Notable in pushing investment in the South Bronx was Ed Logue. Ed backed the creation of Charlotte Gardens, a set of 90 prefabricated, single-family homes that were scaled-down suburban in design, and ensured that each home cost less than $50,000 through the use of federal subsidization.[51][54] The houses were ranch-style homes with three bedrooms and 1.5 baths, sized at 1,152 square feet and with a full basement. Buyers were expected to put 10%, or $5,000, down, amounting to about $12,000 in 2020. Buyers also agreed to hold onto their homes for at least 10 years. Despite massive skepticism that there would be any interest in these homes, a waitlist of over 2,000 people formed, with all 90 homes eventually going to lower-middle class Bronx residents, largely black and Latino, who had never previously owned homes.[51][54]
State funding and private investment were critical in helping the South Bronx rebuild, but these investments were the product of a massive amount of effort, organization, and self-investment by the already-existing community in the Bronx. Community groups such as the People's Development Corporation and Banana Kelly Community Improvement Association targeted investments and grants from the city, which were granted to promising cases of the aforementioned sweat equity.[5] Banana Kelly in particular was so successful that they were able to build multiple new buildings through state and federal grants. Banana Kelly's slogan of "Don't Move, Improve!" also galvanized a focus on restoring damaged properties, which would encourage federal and state investment in support of restoration.[5][55]
As this success grew, more and more community members got involved, further bolstered by community-building as a product of growing social movements and the newly-sprouting rap scene.[56][57]
Role of the church
Author Jill Jonnes is quoted as saying that the “Catholic Church saved the South Bronx.”[51]
Stumbling blocks and future challenges
By the end of the 1980s, massive changes had taken place in the Bronx. New developments had improved the economic situation: buildings were remodeled, Roosevelt Gardens had reopened, the Grand Concourse had been renovated, and the Koch Housing Plan put nearly ten billion dollars into restoring or building homes in New York, with more than a third of that housing being in the Bronx.[5][51][58] However, these years also saw multiple massive events that disproportionally hit the black and Latin communities in America, such as the crack epidemic and the AIDS crisis.

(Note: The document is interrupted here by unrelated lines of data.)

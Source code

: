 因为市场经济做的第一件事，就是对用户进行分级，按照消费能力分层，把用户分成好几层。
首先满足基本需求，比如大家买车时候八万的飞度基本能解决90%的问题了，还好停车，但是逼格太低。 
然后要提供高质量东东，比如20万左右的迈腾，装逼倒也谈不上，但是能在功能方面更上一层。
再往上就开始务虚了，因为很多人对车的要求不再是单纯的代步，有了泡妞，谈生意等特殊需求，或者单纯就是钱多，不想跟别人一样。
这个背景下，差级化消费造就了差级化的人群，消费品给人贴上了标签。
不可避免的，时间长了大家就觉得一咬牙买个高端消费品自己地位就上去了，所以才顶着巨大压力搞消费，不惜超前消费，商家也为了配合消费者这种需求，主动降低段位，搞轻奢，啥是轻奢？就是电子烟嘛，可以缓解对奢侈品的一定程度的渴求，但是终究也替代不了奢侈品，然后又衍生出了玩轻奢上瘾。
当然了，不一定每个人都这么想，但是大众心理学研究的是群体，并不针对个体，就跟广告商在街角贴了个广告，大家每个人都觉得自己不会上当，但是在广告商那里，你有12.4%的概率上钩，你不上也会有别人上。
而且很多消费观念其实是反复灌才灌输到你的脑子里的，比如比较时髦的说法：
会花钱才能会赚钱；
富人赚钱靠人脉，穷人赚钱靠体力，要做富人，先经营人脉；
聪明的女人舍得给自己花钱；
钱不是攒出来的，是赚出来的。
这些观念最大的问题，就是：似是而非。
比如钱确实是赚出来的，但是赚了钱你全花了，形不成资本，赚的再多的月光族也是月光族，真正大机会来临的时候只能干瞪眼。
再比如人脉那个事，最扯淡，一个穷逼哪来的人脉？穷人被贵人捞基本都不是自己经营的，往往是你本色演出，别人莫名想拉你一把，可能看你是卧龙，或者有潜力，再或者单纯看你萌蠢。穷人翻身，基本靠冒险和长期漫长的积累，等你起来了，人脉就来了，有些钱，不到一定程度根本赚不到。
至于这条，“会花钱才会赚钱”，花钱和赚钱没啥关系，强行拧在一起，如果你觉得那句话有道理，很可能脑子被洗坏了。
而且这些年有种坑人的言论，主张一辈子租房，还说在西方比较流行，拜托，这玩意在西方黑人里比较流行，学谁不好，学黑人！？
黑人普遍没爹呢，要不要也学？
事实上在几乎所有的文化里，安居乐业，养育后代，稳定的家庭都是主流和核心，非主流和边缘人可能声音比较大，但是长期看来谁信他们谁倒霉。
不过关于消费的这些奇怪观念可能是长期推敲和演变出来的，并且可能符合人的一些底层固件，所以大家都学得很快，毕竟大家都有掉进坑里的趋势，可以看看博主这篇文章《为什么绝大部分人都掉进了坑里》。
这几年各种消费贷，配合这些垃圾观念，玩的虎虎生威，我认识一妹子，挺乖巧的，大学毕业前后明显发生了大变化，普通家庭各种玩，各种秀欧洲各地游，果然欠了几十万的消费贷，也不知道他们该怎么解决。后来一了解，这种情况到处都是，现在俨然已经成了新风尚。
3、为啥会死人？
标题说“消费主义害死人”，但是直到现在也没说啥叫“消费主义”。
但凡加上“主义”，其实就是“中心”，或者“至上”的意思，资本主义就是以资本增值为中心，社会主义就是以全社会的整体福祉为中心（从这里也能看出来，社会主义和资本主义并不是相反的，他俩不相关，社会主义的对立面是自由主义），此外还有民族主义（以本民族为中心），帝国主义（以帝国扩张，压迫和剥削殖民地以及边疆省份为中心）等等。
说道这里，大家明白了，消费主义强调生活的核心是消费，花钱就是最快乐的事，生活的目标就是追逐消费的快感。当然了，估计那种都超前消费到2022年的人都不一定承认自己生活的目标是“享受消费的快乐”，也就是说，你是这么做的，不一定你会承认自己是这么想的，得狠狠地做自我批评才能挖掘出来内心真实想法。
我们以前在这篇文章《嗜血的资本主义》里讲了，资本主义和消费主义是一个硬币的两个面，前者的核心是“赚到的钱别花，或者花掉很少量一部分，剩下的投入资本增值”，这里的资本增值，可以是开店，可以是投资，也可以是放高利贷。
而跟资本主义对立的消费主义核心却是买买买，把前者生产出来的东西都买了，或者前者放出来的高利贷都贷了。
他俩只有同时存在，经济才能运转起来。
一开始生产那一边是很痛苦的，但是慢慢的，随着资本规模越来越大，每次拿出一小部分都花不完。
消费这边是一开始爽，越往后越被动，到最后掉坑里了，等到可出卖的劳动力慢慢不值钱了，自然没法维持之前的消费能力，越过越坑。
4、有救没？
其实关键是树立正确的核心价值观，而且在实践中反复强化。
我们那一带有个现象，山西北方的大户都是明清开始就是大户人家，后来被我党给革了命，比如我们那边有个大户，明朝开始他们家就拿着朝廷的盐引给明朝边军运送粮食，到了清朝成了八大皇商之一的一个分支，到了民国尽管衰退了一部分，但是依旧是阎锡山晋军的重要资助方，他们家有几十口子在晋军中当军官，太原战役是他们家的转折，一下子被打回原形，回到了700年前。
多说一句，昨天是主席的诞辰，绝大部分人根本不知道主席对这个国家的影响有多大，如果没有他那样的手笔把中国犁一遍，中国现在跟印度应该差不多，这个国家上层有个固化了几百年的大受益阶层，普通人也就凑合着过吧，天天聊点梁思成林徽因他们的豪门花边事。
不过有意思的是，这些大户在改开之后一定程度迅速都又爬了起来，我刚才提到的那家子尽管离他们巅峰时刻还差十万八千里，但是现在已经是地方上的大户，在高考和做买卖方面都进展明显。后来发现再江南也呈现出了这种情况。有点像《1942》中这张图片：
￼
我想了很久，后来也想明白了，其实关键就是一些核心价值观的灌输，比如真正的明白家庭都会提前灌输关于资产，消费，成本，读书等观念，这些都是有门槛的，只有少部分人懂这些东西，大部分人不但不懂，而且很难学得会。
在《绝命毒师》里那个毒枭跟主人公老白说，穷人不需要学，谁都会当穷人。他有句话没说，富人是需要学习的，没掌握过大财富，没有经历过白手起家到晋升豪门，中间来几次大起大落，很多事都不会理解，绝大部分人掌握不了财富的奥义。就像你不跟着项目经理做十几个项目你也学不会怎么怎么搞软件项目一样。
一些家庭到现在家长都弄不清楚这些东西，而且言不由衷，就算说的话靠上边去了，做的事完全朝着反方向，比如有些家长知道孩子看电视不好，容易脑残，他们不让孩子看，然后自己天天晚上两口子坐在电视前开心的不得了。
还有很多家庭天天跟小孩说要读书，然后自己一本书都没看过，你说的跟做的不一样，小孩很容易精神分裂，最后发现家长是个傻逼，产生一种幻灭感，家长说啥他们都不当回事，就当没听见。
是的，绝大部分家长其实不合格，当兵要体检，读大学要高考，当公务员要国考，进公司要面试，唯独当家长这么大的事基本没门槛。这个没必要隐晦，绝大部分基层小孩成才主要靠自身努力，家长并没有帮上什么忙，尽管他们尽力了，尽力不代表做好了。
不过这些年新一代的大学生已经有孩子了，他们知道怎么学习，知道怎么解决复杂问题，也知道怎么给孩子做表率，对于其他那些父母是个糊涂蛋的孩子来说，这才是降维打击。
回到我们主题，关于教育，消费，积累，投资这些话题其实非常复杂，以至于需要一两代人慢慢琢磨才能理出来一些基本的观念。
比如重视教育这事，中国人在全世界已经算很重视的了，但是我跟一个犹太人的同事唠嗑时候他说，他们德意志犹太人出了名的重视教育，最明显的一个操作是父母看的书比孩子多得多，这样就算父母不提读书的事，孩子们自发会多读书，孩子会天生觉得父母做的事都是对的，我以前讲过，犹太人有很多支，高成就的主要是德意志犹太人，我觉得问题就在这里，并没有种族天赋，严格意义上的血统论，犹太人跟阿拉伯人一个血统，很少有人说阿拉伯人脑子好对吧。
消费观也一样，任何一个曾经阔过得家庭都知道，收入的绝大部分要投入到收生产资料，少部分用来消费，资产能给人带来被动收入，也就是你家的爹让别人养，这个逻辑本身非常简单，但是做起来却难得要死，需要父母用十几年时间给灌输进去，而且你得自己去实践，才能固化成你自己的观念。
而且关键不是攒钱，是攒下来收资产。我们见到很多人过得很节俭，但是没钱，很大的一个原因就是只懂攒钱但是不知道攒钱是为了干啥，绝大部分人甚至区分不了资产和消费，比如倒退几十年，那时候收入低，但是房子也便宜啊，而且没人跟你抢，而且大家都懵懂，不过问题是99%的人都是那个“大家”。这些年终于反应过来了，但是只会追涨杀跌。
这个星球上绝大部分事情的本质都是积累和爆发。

Furthermore, the success of local residents and outside investors in renovating the South Bronx was so successful that the area has now begun to gentrify.[59] As a result, while a remarkable level of development, recovery, and reinvestment has been seen in the Bronx since the 1980s, the borough is still faced with a number of socioeconomic challenges, and remains lower-income than the rest of the city.
Private investment reflected the benefits and drawbacks to recovery through a free market as opposed to primarily government intervention. The subprime mortgage crisis of 2007 (which led to the housing crisis behind the 2008 recession), also hit the Bronx uniquely hard, and for many of the same reasons. In this case, the predatory nature of the subprime loans by various banking firms, which targeted black and Latin Americans who were often duplicitously led into signing for unrealistically high mortgages,[60] left firms with a bulk of loans they did not expect to ever mature. Just as investors had discarded their property when black and Latin populations moved in, predatory lenders were incentivized to surreptitiously discard their subprime holdings (typically by dishonestly bundling them with other, better-rated mortgages) as the market turned.[61]